::: Recorded information :::

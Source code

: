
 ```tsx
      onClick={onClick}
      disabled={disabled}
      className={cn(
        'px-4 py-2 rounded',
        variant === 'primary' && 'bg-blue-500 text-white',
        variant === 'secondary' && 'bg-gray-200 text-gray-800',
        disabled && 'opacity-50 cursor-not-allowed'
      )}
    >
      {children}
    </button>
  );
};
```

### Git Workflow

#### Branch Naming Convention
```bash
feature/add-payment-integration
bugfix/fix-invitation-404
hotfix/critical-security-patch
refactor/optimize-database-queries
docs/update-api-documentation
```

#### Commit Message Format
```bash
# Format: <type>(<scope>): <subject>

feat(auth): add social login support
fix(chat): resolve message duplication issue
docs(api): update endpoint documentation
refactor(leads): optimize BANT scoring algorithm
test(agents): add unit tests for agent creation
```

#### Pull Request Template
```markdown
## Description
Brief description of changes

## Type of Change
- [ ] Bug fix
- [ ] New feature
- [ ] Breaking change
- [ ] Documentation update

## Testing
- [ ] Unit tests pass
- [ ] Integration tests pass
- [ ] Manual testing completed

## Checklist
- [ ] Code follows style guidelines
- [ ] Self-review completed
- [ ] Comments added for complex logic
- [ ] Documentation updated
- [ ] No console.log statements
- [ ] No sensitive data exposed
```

:::
::: Recorded information :::

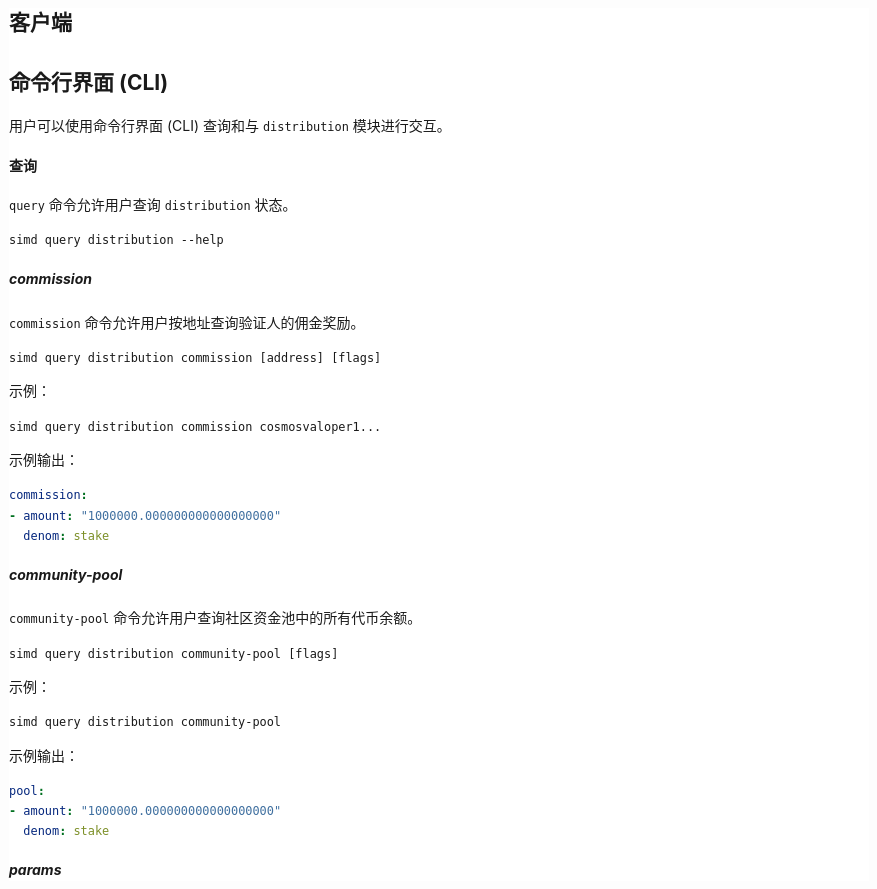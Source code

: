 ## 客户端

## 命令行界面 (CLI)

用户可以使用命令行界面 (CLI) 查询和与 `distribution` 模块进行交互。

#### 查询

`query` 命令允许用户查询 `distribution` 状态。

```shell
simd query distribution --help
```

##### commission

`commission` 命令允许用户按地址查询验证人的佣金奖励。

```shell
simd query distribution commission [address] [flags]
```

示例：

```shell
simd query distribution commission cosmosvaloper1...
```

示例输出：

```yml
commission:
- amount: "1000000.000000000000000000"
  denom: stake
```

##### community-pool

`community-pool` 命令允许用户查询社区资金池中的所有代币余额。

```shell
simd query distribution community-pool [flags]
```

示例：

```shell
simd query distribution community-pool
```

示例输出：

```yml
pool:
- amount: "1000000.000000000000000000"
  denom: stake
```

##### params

:::
::: Recorded information :::

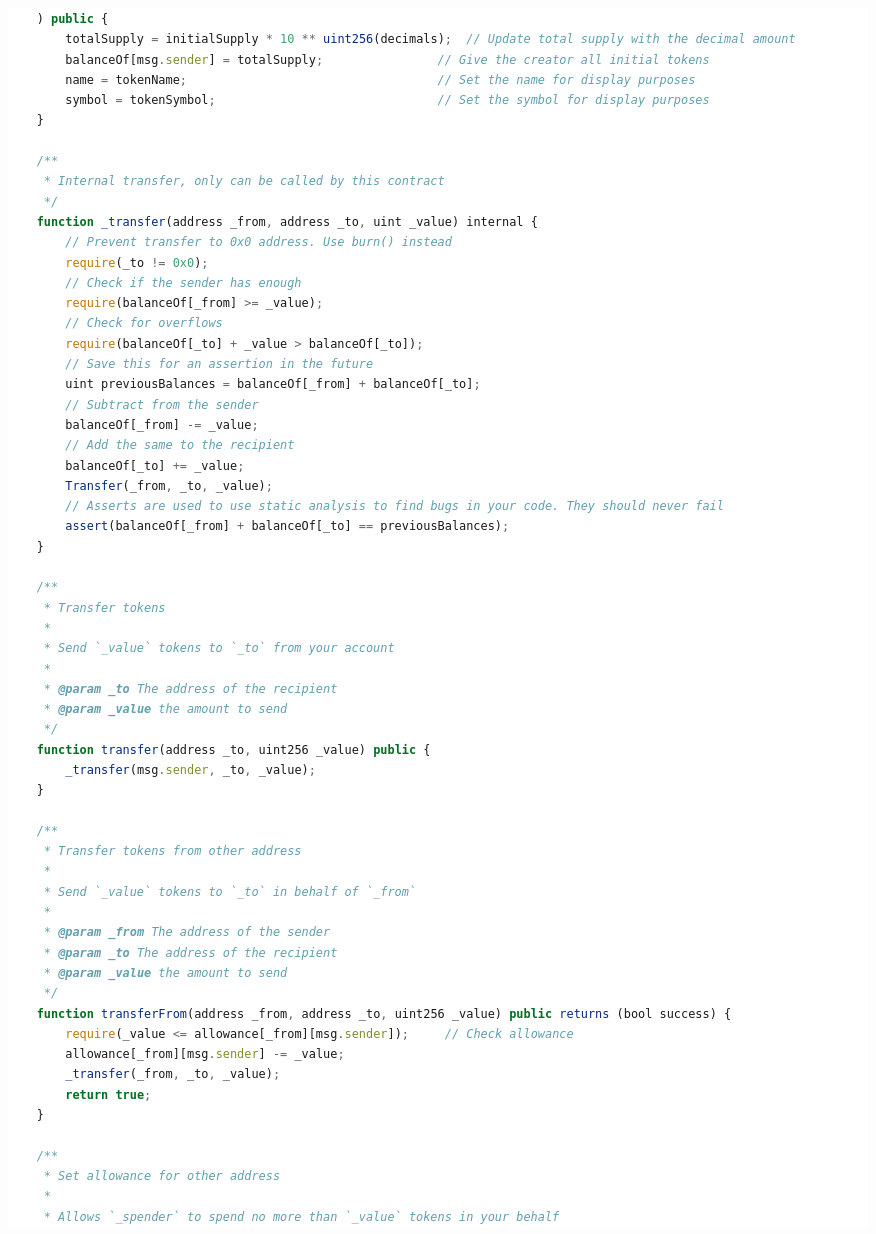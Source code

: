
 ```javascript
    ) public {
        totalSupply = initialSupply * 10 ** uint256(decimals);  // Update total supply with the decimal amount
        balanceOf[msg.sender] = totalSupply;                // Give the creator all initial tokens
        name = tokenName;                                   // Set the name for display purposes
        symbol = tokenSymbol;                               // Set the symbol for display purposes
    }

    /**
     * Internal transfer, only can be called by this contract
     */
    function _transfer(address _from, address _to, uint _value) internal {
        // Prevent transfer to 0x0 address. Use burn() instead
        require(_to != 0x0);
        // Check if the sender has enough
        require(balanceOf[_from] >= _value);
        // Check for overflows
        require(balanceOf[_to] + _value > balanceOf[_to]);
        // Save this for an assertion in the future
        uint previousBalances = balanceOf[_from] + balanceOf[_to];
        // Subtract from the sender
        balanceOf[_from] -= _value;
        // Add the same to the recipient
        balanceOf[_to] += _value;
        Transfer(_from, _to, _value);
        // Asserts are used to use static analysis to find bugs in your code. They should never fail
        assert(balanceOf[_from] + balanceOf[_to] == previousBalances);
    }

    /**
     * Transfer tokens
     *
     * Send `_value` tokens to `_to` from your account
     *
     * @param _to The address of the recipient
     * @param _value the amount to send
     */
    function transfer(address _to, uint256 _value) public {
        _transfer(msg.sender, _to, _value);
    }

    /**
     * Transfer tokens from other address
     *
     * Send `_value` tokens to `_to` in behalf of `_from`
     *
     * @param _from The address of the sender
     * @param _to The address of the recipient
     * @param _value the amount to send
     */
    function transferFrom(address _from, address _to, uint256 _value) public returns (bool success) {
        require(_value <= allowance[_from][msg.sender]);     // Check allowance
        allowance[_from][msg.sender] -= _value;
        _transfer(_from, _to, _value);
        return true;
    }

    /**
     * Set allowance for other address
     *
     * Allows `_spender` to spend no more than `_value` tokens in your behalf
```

:::

## Problem description
Whenever a line above includes the string "tests", copy it.

## Exercise solution
test(agents): add unit tests for agent creation
- [ ] Unit tests pass
- [ ] Integration tests pass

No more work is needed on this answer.